Rick Macdougall wrote:
John Rudd wrote:
I've written a plugin for Spam Assassin that does the relay checks I
used to do in MimeDefang. The purpose of these checks is to try to
identify those messages that are likely to be coming directly (with no
intermediary mail server) from a zombie-bot, and are thus likely to be
spam (or maybe virus) content. It does this by looking at
characteristics of how ISPs and large networks tend to layout the
hostnames of their dynamic hosts and end clients.
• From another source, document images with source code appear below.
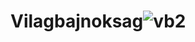 # Vilagbajnoksag![vb2](https://user-images.githubusercontent.com/82362235/219150646-553f50fe-cdfa-40fb-b273-a0602fd7387a.png)
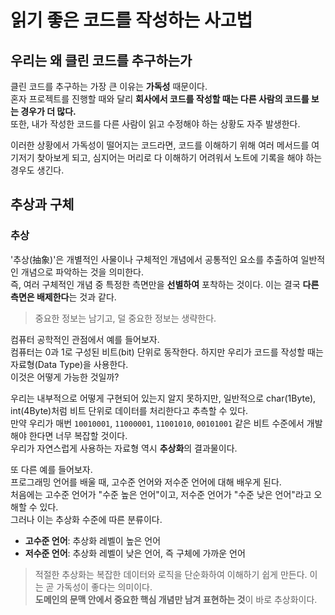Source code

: # 읽기 좋은 코드를 작성하는 사고법

## 우리는 왜 클린 코드를 추구하는가
클린 코드를 추구하는 가장 큰 이유는 **가독성** 때문이다.  
혼자 프로젝트를 진행할 때와 달리 **회사에서 코드를 작성할 때는 다른 사람의 코드를 보는 경우가 더 많다.**  
또한, 내가 작성한 코드를 다른 사람이 읽고 수정해야 하는 상황도 자주 발생한다.  

이러한 상황에서 가독성이 떨어지는 코드라면, 코드를 이해하기 위해 여러 메서드를 여기저기 찾아보게 되고, 심지어는 머리로 다 이해하기 어려워서 노트에 기록을 해야 하는 경우도 생긴다.

## 추상과 구체

### 추상
'추상(抽象)'은 개별적인 사물이나 구체적인 개념에서 공통적인 요소를 추출하여 일반적인 개념으로 파악하는 것을 의미한다.  
즉, 여러 구체적인 개념 중 특정한 측면만을 **선별하여** 포착하는 것이다. 이는 결국 **다른 측면은 배제한다**는 것과 같다.  
> 중요한 정보는 남기고, 덜 중요한 정보는 생략한다.

컴퓨터 공학적인 관점에서 예를 들어보자.  
컴퓨터는 0과 1로 구성된 비트(bit) 단위로 동작한다. 하지만 우리가 코드를 작성할 때는 자료형(Data Type)을 사용한다.  
이것은 어떻게 가능한 것일까?

우리는 내부적으로 어떻게 구현되어 있는지 알지 못하지만, 일반적으로 char(1Byte), int(4Byte)처럼 비트 단위로 데이터를 처리한다고 추측할 수 있다.  
만약 우리가 매번 `10010001`, `11000001`, `11001010`, `00101001` 같은 비트 수준에서 개발해야 한다면 너무 복잡할 것이다.  
우리가 자연스럽게 사용하는 자료형 역시 **추상화**의 결과물이다.

또 다른 예를 들어보자.  
프로그래밍 언어를 배울 때, 고수준 언어와 저수준 언어에 대해 배우게 된다.  
처음에는 고수준 언어가 "수준 높은 언어"이고, 저수준 언어가 "수준 낮은 언어"라고 오해할 수 있다.  
그러나 이는 추상화 수준에 따른 분류이다.

- **고수준 언어**: 추상화 레벨이 높은 언어
- **저수준 언어**: 추상화 레벨이 낮은 언어, 즉 구체에 가까운 언어

> 적절한 추상화는 복잡한 데이터와 로직을 단순화하여 이해하기 쉽게 만든다. 이는 곧 가독성이 좋다는 의미이다.  
> **도메인의 문맥 안에서 중요한 핵심 개념만 남겨 표현하는 것**이 바로 추상화이다.
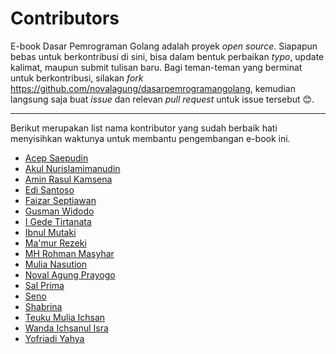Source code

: # Contributors

E-book Dasar Pemrograman Golang adalah proyek *open source*. Siapapun bebas untuk berkontribusi di sini, bisa dalam bentuk perbaikan *typo*, update kalimat, maupun submit tulisan baru. Bagi teman-teman yang berminat untuk berkontribusi, silakan *fork* https://github.com/novalagung/dasarpemrogramangolang, kemudian langsung saja buat *issue* dan relevan *pull request* untuk issue tersebut 😊.

---

Berikut merupakan list nama kontributor yang sudah berbaik hati menyisihkan waktunya untuk membantu pengembangan e-book ini.

- [Acep Saepudin](https://github.com/acepsaepudin)
- [Akul Nurislamimanudin](https://github.com/akulnurislam)
- [Amin Rasul Kamsena](https://github.com/seno-ark)
- [Edi Santoso](https://github.com/repodevs)
- [Faizar Septiawan](https://github.com/icarrr)
- [Gusman Widodo](https://github.com/gusmanwidodo)
- [I Gede Tirtanata](https://github.com/gedenata)
- [Ibnul Mutaki](https://github.com/cacing69)
- [Ma'mur Rezeki](https://github.com/erzqy)
- [MH Rohman Masyhar](https://github.com/rohmanhm)
- [Mulia Nasution](https://github.com/mul14)
- [Noval Agung Prayogo](https://github.com/novalagung)
- [Sal Prima](https://github.com/salprima)
- [Seno](https://github.com/seno-ark)
- [Shabrina](https://github.com/renaissains)
- [Teuku Mulia Ichsan](https://github.com/teukumulya-ichsan)
- [Wanda Ichsanul Isra](https://github.com/wlisrausr)
- [Yofriadi Yahya](https://github.com/yofriadi)
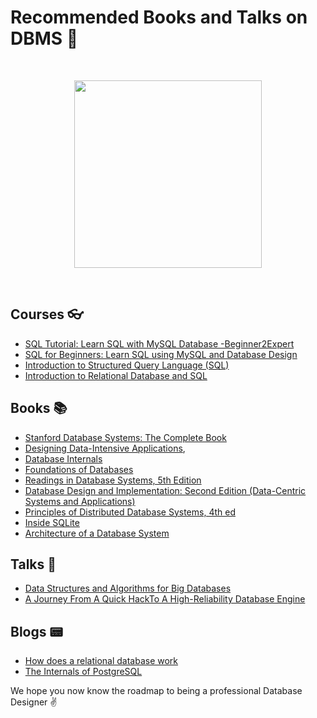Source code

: # Recommended  Books and Talks on DBMS :closed_lock_with_key:

<br>
<p align="center"><img src="https://github.com/niteshkumartiwari/B-Plus-Tree/blob/master/img/database.jpg" width="300"/></a>
</p>
<br>

## Courses :eyeglasses:

- [SQL Tutorial: Learn SQL with MySQL Database -Beginner2Expert](https://www.udemy.com/course/sql-tutorial-learn-sql-with-mysql-database-beginner2expert/)
- [SQL for Beginners: Learn SQL using MySQL and Database Design](https://www.udemy.com/course/sql-for-beginners-course/)
- [Introduction to Structured Query Language (SQL)](https://www.coursera.org/learn/intro-sql)
- [Introduction to Relational Database and SQL](https://www.coursera.org/projects/introduction-to-relational-database-and-sql)

## Books :books:

- [Stanford Database Systems: The Complete Book](http://infolab.stanford.edu/~ullman/dscb.html)
- [Designing Data-Intensive Applications](http://shop.oreilly.com/product/0636920032175.do), 
- [Database Internals](https://www.oreilly.com/library/view/database-internals/9781492040330/)
- [Foundations of Databases](http://webdam.inria.fr/Alice/)
- [Readings in Database Systems, 5th Edition](http://www.redbook.io/)
- [Database Design and Implementation: Second Edition (Data-Centric Systems and Applications)](https://www.amazon.com/dp/3030338355)
- [Principles of Distributed Database Systems, 4th ed](https://www.amazon.com/dp/3030262529)
- [Inside SQLite](https://books.google.com/books/about/Inside_SQLite.html?id=QoxUx8GOjKMC)
- [Architecture of a Database System](https://dsf.berkeley.edu/papers/fntdb07-architecture.pdf)

## Talks :speech_balloon:

- [Data Structures and Algorithms for Big Databases](https://people.csail.mit.edu/bradley/BenderKuszmaul-tutorial-xldb12.pdf)
- [A Journey From A Quick HackTo A High-Reliability Database Engine](https://www.sqlite.org/talks/wroclaw-20090310.pdf)

## Blogs :pager:

- [How does a relational database work](http://coding-geek.com/how-databases-work)
- [The Internals of PostgreSQL](http://www.interdb.jp/pg/index.html)


We hope you now know the roadmap to being a professional Database Designer ✌️
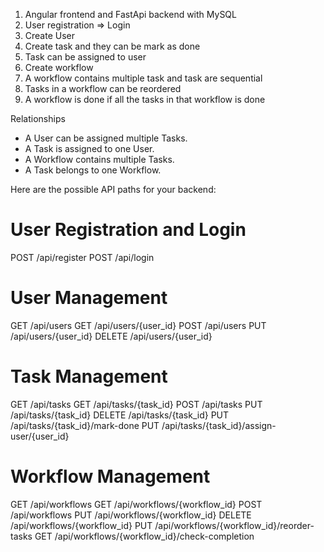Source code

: 1. Angular frontend and FastApi backend with MySQL
2. User registration => Login
3. Create User
4. Create task and they can be mark as done
5. Task can be assigned to user
6. Create workflow
7. A workflow contains multiple task and task are sequential
8. Tasks in a workflow can be reordered
9. A workflow is done if all the tasks in that workflow is done



Relationships
- A User can be assigned multiple Tasks.
- A Task is assigned to one User.
- A Workflow contains multiple Tasks.
- A Task belongs to one Workflow.


Here are the possible API paths for your backend:

# User Registration and Login

POST /api/register
POST /api/login

# User Management

GET /api/users
GET /api/users/{user_id}
POST /api/users
PUT /api/users/{user_id}
DELETE /api/users/{user_id}

# Task Management

GET /api/tasks
GET /api/tasks/{task_id}
POST /api/tasks
PUT /api/tasks/{task_id}
DELETE /api/tasks/{task_id}
PUT /api/tasks/{task_id}/mark-done
PUT /api/tasks/{task_id}/assign-user/{user_id}

# Workflow Management

GET /api/workflows
GET /api/workflows/{workflow_id}
POST /api/workflows
PUT /api/workflows/{workflow_id}
DELETE /api/workflows/{workflow_id}
PUT /api/workflows/{workflow_id}/reorder-tasks
GET /api/workflows/{workflow_id}/check-completion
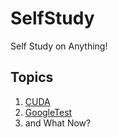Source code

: # SelfStudy
Self Study on Anything!

## Topics
1. [CUDA](Cuda/README.md)
2. [GoogleTest](gtest/README.md)
3. and What Now?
This includes:
1) no RDNS for the machines that aren't intended to talk to the
outside world
2) RDNS that doesn't lead back to a valid A record
3) RDNS that is forged (leads to an A record which doesn't resolve
back to the IP you started with)
4) Contains the hosts IP address within the hostname
5) Contains standard key words within the hostname (but not in the TLD
nor registered domain name), such as "dhcp", "dialup", "dial-up",
"dsl", etc.
From this, a score of 5 or 6 is generated (it's really 4+ number of
checks failed, but several of the checks are mutually exclusive).
This should be enough to flag the message for review/quarantine, but
not enough to automatically delete or reject the message (because none
of you are doing that at a score of 5 or 6, right? right.). Thus, a
false positive will merely result in a quarantine situation.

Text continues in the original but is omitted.